25 years ago in a small colonists' settlement called Calamar in Colombia a group of about 40 indigenous people wearing no clothes and speaking a language no one could understand turned up on the doorstep of the local school. Who were they? Their dramatic arrival sparked something of a sensation in Colombia's media, concern from Calamar locals, and headaches for the government's indigenous affairs department in Bogota about what, if anything, to do. It didn't help that no one understood what they were saying, or what they wanted or where they were going, and when a group of indigenous interpreters were flown in, speaking 21 languages between them, they couldn't understand either.

The people who appeared that day, in 1988, were the Nukak, members of an indigenous people living in small, highly-mobile groups (e.g. the wayari muno, meu muno, mipa muno) to the east of Calamar between the River Guaviare and River Inirida in Colombia's Amazon.
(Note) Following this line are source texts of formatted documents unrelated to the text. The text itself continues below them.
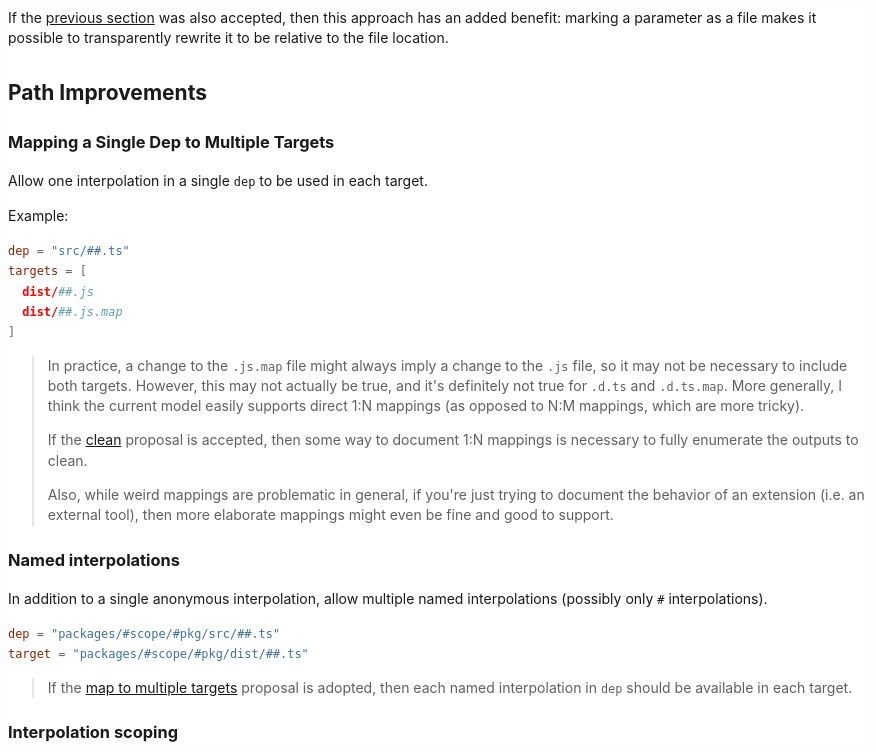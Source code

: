 If the [previous section](#import-chompfiletoml) was also
accepted, then this approach has an added benefit: marking a
parameter as a file makes it possible to transparently rewrite it
to be relative to the file location.

## Path Improvements

### Mapping a Single Dep to Multiple Targets

Allow one interpolation in a single `dep` to be used in each
target.

Example:

```toml
dep = "src/##.ts"
targets = [
  dist/##.js
  dist/##.js.map
]
```

> In practice, a change to the `.js.map` file might always imply
> a change to the `.js` file, so it may not be necessary to
> include both targets. However, this may not actually be true,
> and it's definitely not true for `.d.ts` and `.d.ts.map`. More
> generally, I think the current model easily supports direct 1:N
> mappings (as opposed to N:M mappings, which are more tricky).
>
> If the [clean](#clean) proposal is accepted, then some way to
> document 1:N mappings is necessary to fully enumerate the
> outputs to clean.
>
> Also, while weird mappings are problematic in general, if
> you're just trying to document the behavior of an extension
> (i.e. an external tool), then more elaborate mappings might
> even be fine and good to support.

### Named interpolations

In addition to a single anonymous interpolation, allow multiple
named interpolations (possibly only `#` interpolations).

```toml
dep = "packages/#scope/#pkg/src/##.ts"
target = "packages/#scope/#pkg/dist/##.ts"
```

> If the
> [map to multiple targets](#mapping-a-single-dep-to-multiple-targets)
> proposal is adopted, then each named interpolation in `dep`
> should be available in each target.

### Interpolation scoping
According to a 2011 book called, in my English translation, The Nukak: The Last Nomadic People Officially Contacted in Colombia – edited by two Colombian anthropologists, Dany Mahecha and Carlos Franky, who speak the Nukak language – that day in Calamar was the "definitive event" marking the Nukak's official, permanent contact with national society....
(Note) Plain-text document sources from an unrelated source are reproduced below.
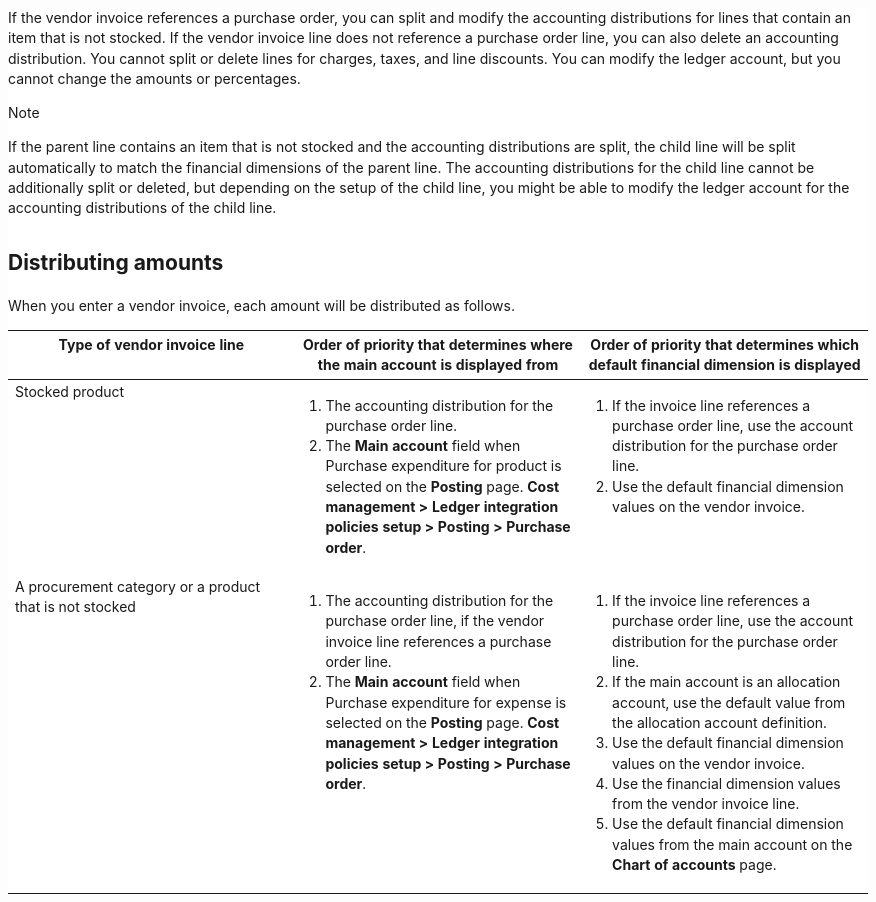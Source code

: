If the vendor invoice references a purchase order, you can split and modify the accounting distributions for lines that contain an item that is not stocked. If the vendor invoice line does not reference a purchase order line, you can also delete an accounting distribution. You cannot split or delete lines for charges, taxes, and line discounts. You can modify the ledger account, but you cannot change the amounts or percentages.
> [!NOTE]                                                                                                                                 
> If the parent line contains an item that is not stocked and the accounting distributions are split, the child line will be split automatically to match the financial dimensions of the parent line. The accounting distributions for the child line cannot be additionally split or deleted, but depending on the setup of the child line, you might be able to modify the ledger account for the accounting distributions of the child line.

## Distributing amounts
When you enter a vendor invoice, each amount will be distributed as follows.

<table>
<colgroup>
<col width="33%" />
<col width="33%" />
<col width="33%" />
</colgroup>
<thead>
<tr class="header">
<th>Type of vendor invoice line</th>
<th>Order of priority that determines where the main account is displayed from</th>
<th>Order of priority that determines which default financial dimension is displayed</th>
</tr>
</thead>
<tbody>
<tr class="odd">
<td>Stocked product</td>
<td><ol>
<li>The accounting distribution for the purchase order line.</li>
<li>The <strong>Main account</strong> field when Purchase expenditure for product is selected on the <strong>Posting</strong> page. <strong>Cost management > Ledger integration policies setup > Posting > Purchase order</strong>.</li>
</ol></td>
<td><ol>
<li>If the invoice line references a purchase order line, use the account distribution for the purchase order line.</li>
<li>Use the default financial dimension values on the vendor invoice.</li>
</ol></td>
</tr>
<tr class="even">
<td>A procurement category or a product that is not stocked</td>
<td><ol>
<li>The accounting distribution for the purchase order line, if the vendor invoice line references a purchase order line.</li>
<li>The <strong>Main account</strong> field when Purchase expenditure for expense is selected on the <strong>Posting</strong> page. <strong>Cost management > Ledger integration policies setup > Posting > Purchase order</strong>.</li>
</ol></td>
<td><ol>
<li>If the invoice line references a purchase order line, use the account distribution for the purchase order line.</li>
<li>If the main account is an allocation account, use the default value from the allocation account definition.</li>
<li>Use the default financial dimension values on the vendor invoice.</li>
<li>Use the financial dimension values from the vendor invoice line.</li>
<li>Use the default financial dimension values from the main account on the <strong>Chart of accounts</strong> page.</li>
</ol></td>
</tr>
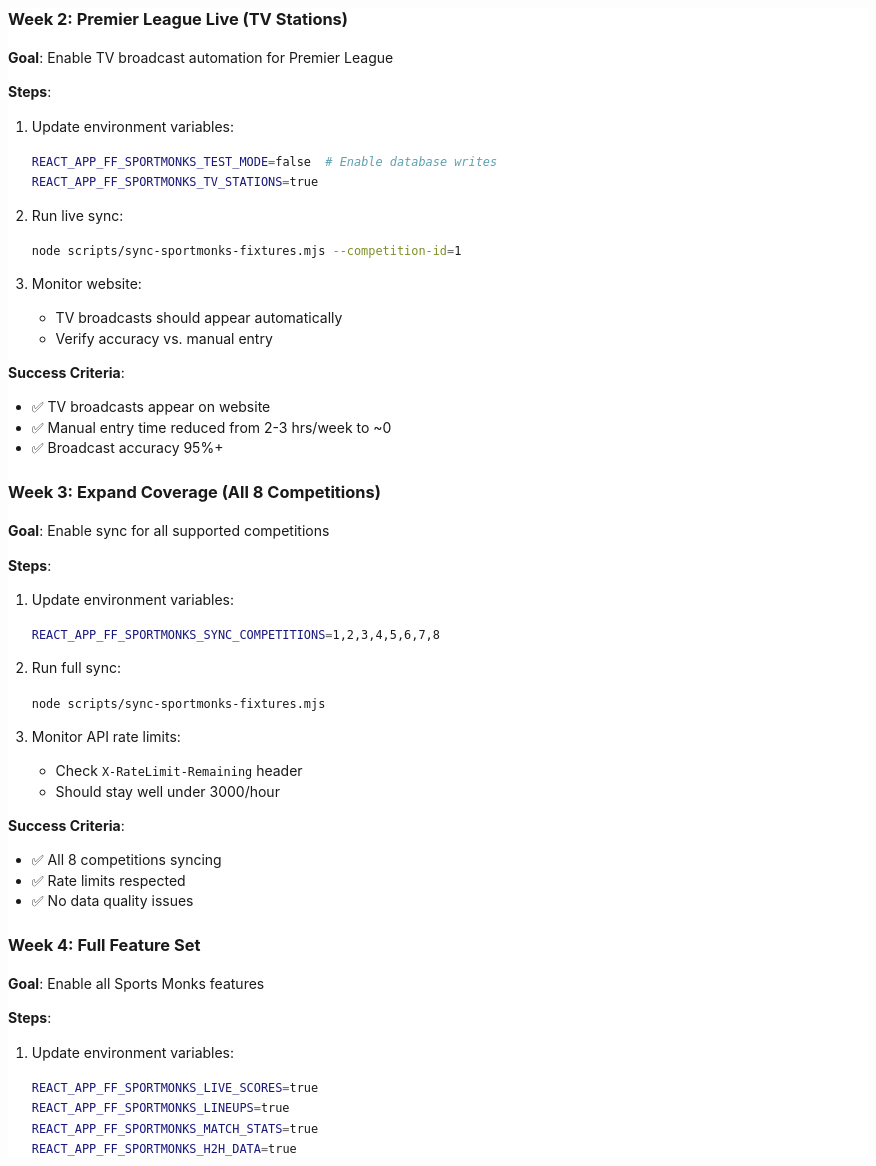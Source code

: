 ### Week 2: Premier League Live (TV Stations)
**Goal**: Enable TV broadcast automation for Premier League

**Steps**:
1. Update environment variables:
   ```bash
   REACT_APP_FF_SPORTMONKS_TEST_MODE=false  # Enable database writes
   REACT_APP_FF_SPORTMONKS_TV_STATIONS=true
   ```

2. Run live sync:
   ```bash
   node scripts/sync-sportmonks-fixtures.mjs --competition-id=1
   ```

3. Monitor website:
   - TV broadcasts should appear automatically
   - Verify accuracy vs. manual entry

**Success Criteria**:
- ✅ TV broadcasts appear on website
- ✅ Manual entry time reduced from 2-3 hrs/week to ~0
- ✅ Broadcast accuracy 95%+

### Week 3: Expand Coverage (All 8 Competitions)
**Goal**: Enable sync for all supported competitions

**Steps**:
1. Update environment variables:
   ```bash
   REACT_APP_FF_SPORTMONKS_SYNC_COMPETITIONS=1,2,3,4,5,6,7,8
   ```

2. Run full sync:
   ```bash
   node scripts/sync-sportmonks-fixtures.mjs
   ```

3. Monitor API rate limits:
   - Check `X-RateLimit-Remaining` header
   - Should stay well under 3000/hour

**Success Criteria**:
- ✅ All 8 competitions syncing
- ✅ Rate limits respected
- ✅ No data quality issues

### Week 4: Full Feature Set
**Goal**: Enable all Sports Monks features

**Steps**:
1. Update environment variables:
   ```bash
   REACT_APP_FF_SPORTMONKS_LIVE_SCORES=true
   REACT_APP_FF_SPORTMONKS_LINEUPS=true
   REACT_APP_FF_SPORTMONKS_MATCH_STATS=true
   REACT_APP_FF_SPORTMONKS_H2H_DATA=true
   ```

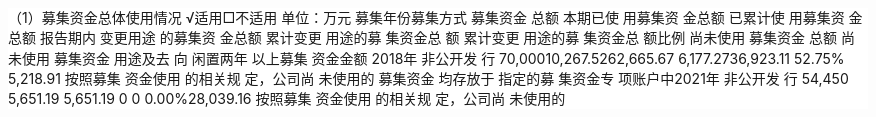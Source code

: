 （1）募集资金总体使用情况
√适用□不适用
单位：万元
募集年份募集方式
募集资金
总额
本期已使
用募集资
金总额
已累计使
用募集资
金总额
报告期内
变更用途
的募集资
金总额
累计变更
用途的募
集资金总
额
累计变更
用途的募
集资金总
额比例
尚未使用
募集资金
总额
尚未使用
募集资金
用途及去
向
闲置两年
以上募集
资金金额
2018年
非公开发
行
70,00010,267.5262,665.67
6,177.2736,923.11
52.75%
5,218.91
按照募集
资金使用
的相关规
定，公司尚
未使用的
募集资金
均存放于
指定的募
集资金专
项账户中2021年
非公开发
行
54,450
5,651.19
5,651.19
0
0
0.00%28,039.16
按照募集
资金使用
的相关规
定，公司尚
未使用的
What, you might ask, does this have to do with Niall Ferguson, a British historian and Harvard University professor who was once named by Time magazine as one of the 100 most influential people in the world? In his 2008 book The Ascent of Money: A Financial History of the World – in what appears to be an attempt to illustrate the "considerable disadvantages" to the "cash-free life" of "hunter-gatherer societies" – Ferguson wrote:

Five years ago, members of the Nukak-Maku unexpectedly wandered out of the Amazonian rainforest at San José del Guaviare in Colombia. The Nukak were a tribe time forgot, cut off from the rest of humanity until this sudden emergence. Subsisting solely on the monkeys they could hunt and the fruit they could gather, they had no concept of money. Revealingly, they had no concept of the future either. These days they live in a clearing near the city, reliant for their subsistence on state handouts. Asked if they miss the jungle, they laugh. After lifetimes of trudging all day in search of food, they are amazed that perfect strangers now give them all they need and ask nothing from them in return.
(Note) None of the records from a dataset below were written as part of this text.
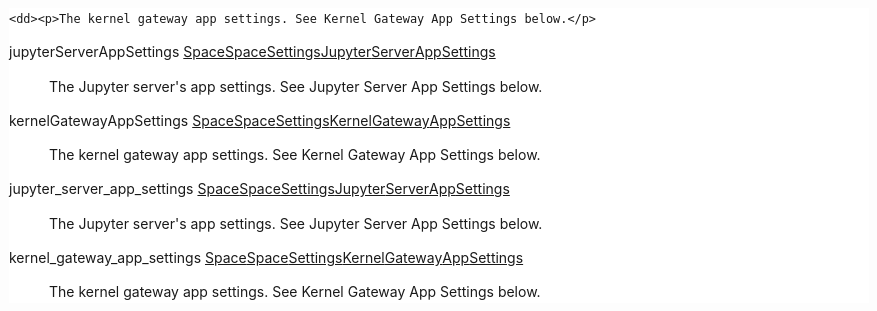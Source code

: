     <dd><p>The kernel gateway app settings. See Kernel Gateway App Settings below.</p>
</dd></dl>
</pulumi-choosable>
</div>

<div>
<pulumi-choosable type="language" values="javascript,typescript">
<dl class="resources-properties"><dt class="property-optional"
            title="Optional">
        <span id="jupyterserverappsettings_nodejs">
<a data-swiftype-name="resource-property" data-swiftype-type="text" href="#jupyterserverappsettings_nodejs" style="color: inherit; text-decoration: inherit;">jupyter<wbr>Server<wbr>App<wbr>Settings</a>
</span>
        <span class="property-indicator"></span>
        <span class="property-type"><a href="#spacespacesettingsjupyterserverappsettings">Space<wbr>Space<wbr>Settings<wbr>Jupyter<wbr>Server<wbr>App<wbr>Settings</a></span>
    </dt>
    <dd><p>The Jupyter server's app settings. See Jupyter Server App Settings below.</p>
</dd><dt class="property-optional"
            title="Optional">
        <span id="kernelgatewayappsettings_nodejs">
<a data-swiftype-name="resource-property" data-swiftype-type="text" href="#kernelgatewayappsettings_nodejs" style="color: inherit; text-decoration: inherit;">kernel<wbr>Gateway<wbr>App<wbr>Settings</a>
</span>
        <span class="property-indicator"></span>
        <span class="property-type"><a href="#spacespacesettingskernelgatewayappsettings">Space<wbr>Space<wbr>Settings<wbr>Kernel<wbr>Gateway<wbr>App<wbr>Settings</a></span>
    </dt>
    <dd><p>The kernel gateway app settings. See Kernel Gateway App Settings below.</p>
</dd></dl>
</pulumi-choosable>
</div>

<div>
<pulumi-choosable type="language" values="python">
<dl class="resources-properties"><dt class="property-optional"
            title="Optional">
        <span id="jupyter_server_app_settings_python">
<a data-swiftype-name="resource-property" data-swiftype-type="text" href="#jupyter_server_app_settings_python" style="color: inherit; text-decoration: inherit;">jupyter_<wbr>server_<wbr>app_<wbr>settings</a>
</span>
        <span class="property-indicator"></span>
        <span class="property-type"><a href="#spacespacesettingsjupyterserverappsettings">Space<wbr>Space<wbr>Settings<wbr>Jupyter<wbr>Server<wbr>App<wbr>Settings</a></span>
    </dt>
    <dd><p>The Jupyter server's app settings. See Jupyter Server App Settings below.</p>
</dd><dt class="property-optional"
            title="Optional">
        <span id="kernel_gateway_app_settings_python">
<a data-swiftype-name="resource-property" data-swiftype-type="text" href="#kernel_gateway_app_settings_python" style="color: inherit; text-decoration: inherit;">kernel_<wbr>gateway_<wbr>app_<wbr>settings</a>
</span>
        <span class="property-indicator"></span>
        <span class="property-type"><a href="#spacespacesettingskernelgatewayappsettings">Space<wbr>Space<wbr>Settings<wbr>Kernel<wbr>Gateway<wbr>App<wbr>Settings</a></span>
    </dt>
    <dd><p>The kernel gateway app settings. See Kernel Gateway App Settings below.</p>
</dd></dl>
</pulumi-choosable>
</div>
This is absolute nonsense. Leave aside Ferguson's use of problematic terms like "hunter-gatherer societies" or his claims about monkeys, fruit and the future. More important is the fact that, by 2003, members of the Nukak had had contact with Christian missionaries for 30-odd years; many had seen huge swathes of their territories invaded and destroyed to grow coca, as well as graze cattle, to meet distant consumer demand, and many had been effectively made refugees by a civil war. Didn't Ferguson think to mention any of that? Indeed, the Nukak had experienced a "demographic catastrophe", as Carlos Franky calls it in his 2011 Phd thesis, with approximately 40% dying 10 years before "this sudden emergence" and "unexpected wandering" even took place: hardly "a tribe time forgot," as Ferguson calls them, "cut off from the rest of humanity …"...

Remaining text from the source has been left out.